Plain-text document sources
::::::::

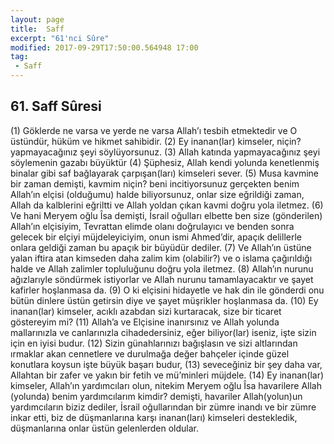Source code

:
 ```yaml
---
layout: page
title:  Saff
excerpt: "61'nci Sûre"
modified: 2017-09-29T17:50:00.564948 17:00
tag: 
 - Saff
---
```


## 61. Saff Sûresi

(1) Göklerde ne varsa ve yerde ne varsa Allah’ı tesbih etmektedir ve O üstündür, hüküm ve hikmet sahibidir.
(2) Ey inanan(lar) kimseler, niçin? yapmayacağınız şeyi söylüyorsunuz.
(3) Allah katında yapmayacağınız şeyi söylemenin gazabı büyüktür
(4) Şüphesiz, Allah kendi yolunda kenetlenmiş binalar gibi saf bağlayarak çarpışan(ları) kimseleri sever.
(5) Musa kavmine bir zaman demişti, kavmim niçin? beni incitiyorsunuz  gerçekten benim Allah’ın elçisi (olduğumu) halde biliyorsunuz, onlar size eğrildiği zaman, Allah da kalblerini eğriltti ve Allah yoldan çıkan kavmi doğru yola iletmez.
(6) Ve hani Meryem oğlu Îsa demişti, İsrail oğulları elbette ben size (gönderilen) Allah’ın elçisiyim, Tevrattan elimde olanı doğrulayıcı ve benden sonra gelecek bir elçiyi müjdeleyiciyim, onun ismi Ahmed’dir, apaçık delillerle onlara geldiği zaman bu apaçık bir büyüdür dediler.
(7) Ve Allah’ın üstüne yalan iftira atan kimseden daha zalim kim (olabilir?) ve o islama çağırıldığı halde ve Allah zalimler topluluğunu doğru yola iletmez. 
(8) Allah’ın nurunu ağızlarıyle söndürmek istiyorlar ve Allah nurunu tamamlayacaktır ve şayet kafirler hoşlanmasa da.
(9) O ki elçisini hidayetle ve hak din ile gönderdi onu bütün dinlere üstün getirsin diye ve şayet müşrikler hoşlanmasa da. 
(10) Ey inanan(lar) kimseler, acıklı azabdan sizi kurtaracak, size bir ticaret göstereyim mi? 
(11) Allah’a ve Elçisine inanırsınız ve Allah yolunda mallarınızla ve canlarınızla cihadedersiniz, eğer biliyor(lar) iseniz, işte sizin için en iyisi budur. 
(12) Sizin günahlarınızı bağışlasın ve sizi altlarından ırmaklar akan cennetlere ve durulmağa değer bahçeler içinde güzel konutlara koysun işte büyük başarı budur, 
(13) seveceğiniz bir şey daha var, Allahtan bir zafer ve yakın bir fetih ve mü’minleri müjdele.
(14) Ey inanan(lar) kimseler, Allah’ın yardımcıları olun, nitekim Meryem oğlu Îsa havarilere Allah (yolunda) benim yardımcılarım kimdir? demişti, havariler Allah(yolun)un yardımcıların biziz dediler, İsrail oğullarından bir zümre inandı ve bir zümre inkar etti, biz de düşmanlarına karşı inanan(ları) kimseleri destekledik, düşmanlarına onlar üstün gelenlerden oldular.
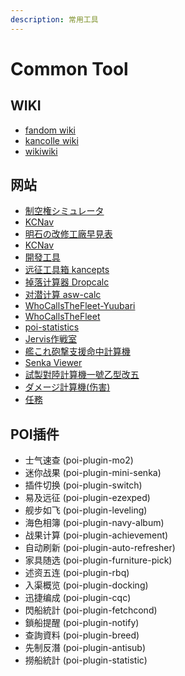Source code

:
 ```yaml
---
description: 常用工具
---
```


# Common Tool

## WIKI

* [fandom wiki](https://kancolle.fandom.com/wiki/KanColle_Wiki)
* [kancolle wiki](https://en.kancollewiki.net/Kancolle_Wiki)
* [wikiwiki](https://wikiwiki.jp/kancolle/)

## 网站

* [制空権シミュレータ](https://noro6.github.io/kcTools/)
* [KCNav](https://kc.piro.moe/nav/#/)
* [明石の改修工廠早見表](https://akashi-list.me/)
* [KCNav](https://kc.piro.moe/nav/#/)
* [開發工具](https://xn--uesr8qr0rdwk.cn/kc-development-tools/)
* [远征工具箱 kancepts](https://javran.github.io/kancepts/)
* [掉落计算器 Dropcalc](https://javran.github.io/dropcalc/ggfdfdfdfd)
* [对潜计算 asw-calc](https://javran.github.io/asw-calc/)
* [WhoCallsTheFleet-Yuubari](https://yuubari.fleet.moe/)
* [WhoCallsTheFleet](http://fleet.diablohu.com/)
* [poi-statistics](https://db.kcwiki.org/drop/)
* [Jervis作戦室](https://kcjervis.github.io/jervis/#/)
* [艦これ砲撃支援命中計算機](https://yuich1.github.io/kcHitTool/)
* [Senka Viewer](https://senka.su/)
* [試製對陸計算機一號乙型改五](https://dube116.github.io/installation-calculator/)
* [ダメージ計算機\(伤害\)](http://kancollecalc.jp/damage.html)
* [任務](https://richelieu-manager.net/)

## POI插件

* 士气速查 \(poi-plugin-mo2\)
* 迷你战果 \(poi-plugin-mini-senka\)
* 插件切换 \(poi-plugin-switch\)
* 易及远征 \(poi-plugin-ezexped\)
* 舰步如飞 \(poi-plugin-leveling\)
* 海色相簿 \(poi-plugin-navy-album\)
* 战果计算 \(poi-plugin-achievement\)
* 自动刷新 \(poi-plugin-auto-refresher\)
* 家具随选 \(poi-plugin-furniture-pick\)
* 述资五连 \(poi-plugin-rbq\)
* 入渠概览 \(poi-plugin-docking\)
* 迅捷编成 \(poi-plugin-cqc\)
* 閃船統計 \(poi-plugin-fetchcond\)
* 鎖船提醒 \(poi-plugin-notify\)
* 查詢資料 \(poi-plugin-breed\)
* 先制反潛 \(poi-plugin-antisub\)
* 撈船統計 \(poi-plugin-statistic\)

::::::::

Set down each of the records precisely, leaving any pictures behind.

Source code

:
 ```yaml
---
layout: page
title:  Saff
excerpt: "61'nci Sûre"
modified: 2017-09-29T17:50:00.564948 17:00
tag: 
 - Saff
---
```


## 61. Saff Sûresi

(1) Göklerde ne varsa ve yerde ne varsa Allah’ı tesbih etmektedir ve O üstündür, hüküm ve hikmet sahibidir.
(2) Ey inanan(lar) kimseler, niçin? yapmayacağınız şeyi söylüyorsunuz.
(3) Allah katında yapmayacağınız şeyi söylemenin gazabı büyüktür
(4) Şüphesiz, Allah kendi yolunda kenetlenmiş binalar gibi saf bağlayarak çarpışan(ları) kimseleri sever.
(5) Musa kavmine bir zaman demişti, kavmim niçin? beni incitiyorsunuz  gerçekten benim Allah’ın elçisi (olduğumu) halde biliyorsunuz, onlar size eğrildiği zaman, Allah da kalblerini eğriltti ve Allah yoldan çıkan kavmi doğru yola iletmez.
(6) Ve hani Meryem oğlu Îsa demişti, İsrail oğulları elbette ben size (gönderilen) Allah’ın elçisiyim, Tevrattan elimde olanı doğrulayıcı ve benden sonra gelecek bir elçiyi müjdeleyiciyim, onun ismi Ahmed’dir, apaçık delillerle onlara geldiği zaman bu apaçık bir büyüdür dediler.
(7) Ve Allah’ın üstüne yalan iftira atan kimseden daha zalim kim (olabilir?) ve o islama çağırıldığı halde ve Allah zalimler topluluğunu doğru yola iletmez. 
(8) Allah’ın nurunu ağızlarıyle söndürmek istiyorlar ve Allah nurunu tamamlayacaktır ve şayet kafirler hoşlanmasa da.
(9) O ki elçisini hidayetle ve hak din ile gönderdi onu bütün dinlere üstün getirsin diye ve şayet müşrikler hoşlanmasa da. 
(10) Ey inanan(lar) kimseler, acıklı azabdan sizi kurtaracak, size bir ticaret göstereyim mi? 
(11) Allah’a ve Elçisine inanırsınız ve Allah yolunda mallarınızla ve canlarınızla cihadedersiniz, eğer biliyor(lar) iseniz, işte sizin için en iyisi budur. 
(12) Sizin günahlarınızı bağışlasın ve sizi altlarından ırmaklar akan cennetlere ve durulmağa değer bahçeler içinde güzel konutlara koysun işte büyük başarı budur, 
(13) seveceğiniz bir şey daha var, Allahtan bir zafer ve yakın bir fetih ve mü’minleri müjdele.
(14) Ey inanan(lar) kimseler, Allah’ın yardımcıları olun, nitekim Meryem oğlu Îsa havarilere Allah (yolunda) benim yardımcılarım kimdir? demişti, havariler Allah(yolun)un yardımcıların biziz dediler, İsrail oğullarından bir zümre inandı ve bir zümre inkar etti, biz de düşmanlarına karşı inanan(ları) kimseleri destekledik, düşmanlarına onlar üstün gelenlerden oldular.
Source code

:
 ```yaml
---
description: 常用工具
---
```


# Common Tool

## WIKI

* [fandom wiki](https://kancolle.fandom.com/wiki/KanColle_Wiki)
* [kancolle wiki](https://en.kancollewiki.net/Kancolle_Wiki)
* [wikiwiki](https://wikiwiki.jp/kancolle/)

## 网站

* [制空権シミュレータ](https://noro6.github.io/kcTools/)
* [KCNav](https://kc.piro.moe/nav/#/)
* [明石の改修工廠早見表](https://akashi-list.me/)
* [KCNav](https://kc.piro.moe/nav/#/)
* [開發工具](https://xn--uesr8qr0rdwk.cn/kc-development-tools/)
* [远征工具箱 kancepts](https://javran.github.io/kancepts/)
* [掉落计算器 Dropcalc](https://javran.github.io/dropcalc/ggfdfdfdfd)
* [对潜计算 asw-calc](https://javran.github.io/asw-calc/)
* [WhoCallsTheFleet-Yuubari](https://yuubari.fleet.moe/)
* [WhoCallsTheFleet](http://fleet.diablohu.com/)
* [poi-statistics](https://db.kcwiki.org/drop/)
* [Jervis作戦室](https://kcjervis.github.io/jervis/#/)
* [艦これ砲撃支援命中計算機](https://yuich1.github.io/kcHitTool/)
* [Senka Viewer](https://senka.su/)
* [試製對陸計算機一號乙型改五](https://dube116.github.io/installation-calculator/)
* [ダメージ計算機\(伤害\)](http://kancollecalc.jp/damage.html)
* [任務](https://richelieu-manager.net/)

## POI插件

* 士气速查 \(poi-plugin-mo2\)
* 迷你战果 \(poi-plugin-mini-senka\)
* 插件切换 \(poi-plugin-switch\)
* 易及远征 \(poi-plugin-ezexped\)
* 舰步如飞 \(poi-plugin-leveling\)
* 海色相簿 \(poi-plugin-navy-album\)
* 战果计算 \(poi-plugin-achievement\)
* 自动刷新 \(poi-plugin-auto-refresher\)
* 家具随选 \(poi-plugin-furniture-pick\)
* 述资五连 \(poi-plugin-rbq\)
* 入渠概览 \(poi-plugin-docking\)
* 迅捷编成 \(poi-plugin-cqc\)
* 閃船統計 \(poi-plugin-fetchcond\)
* 鎖船提醒 \(poi-plugin-notify\)
* 查詢資料 \(poi-plugin-breed\)
* 先制反潛 \(poi-plugin-antisub\)
* 撈船統計 \(poi-plugin-statistic\)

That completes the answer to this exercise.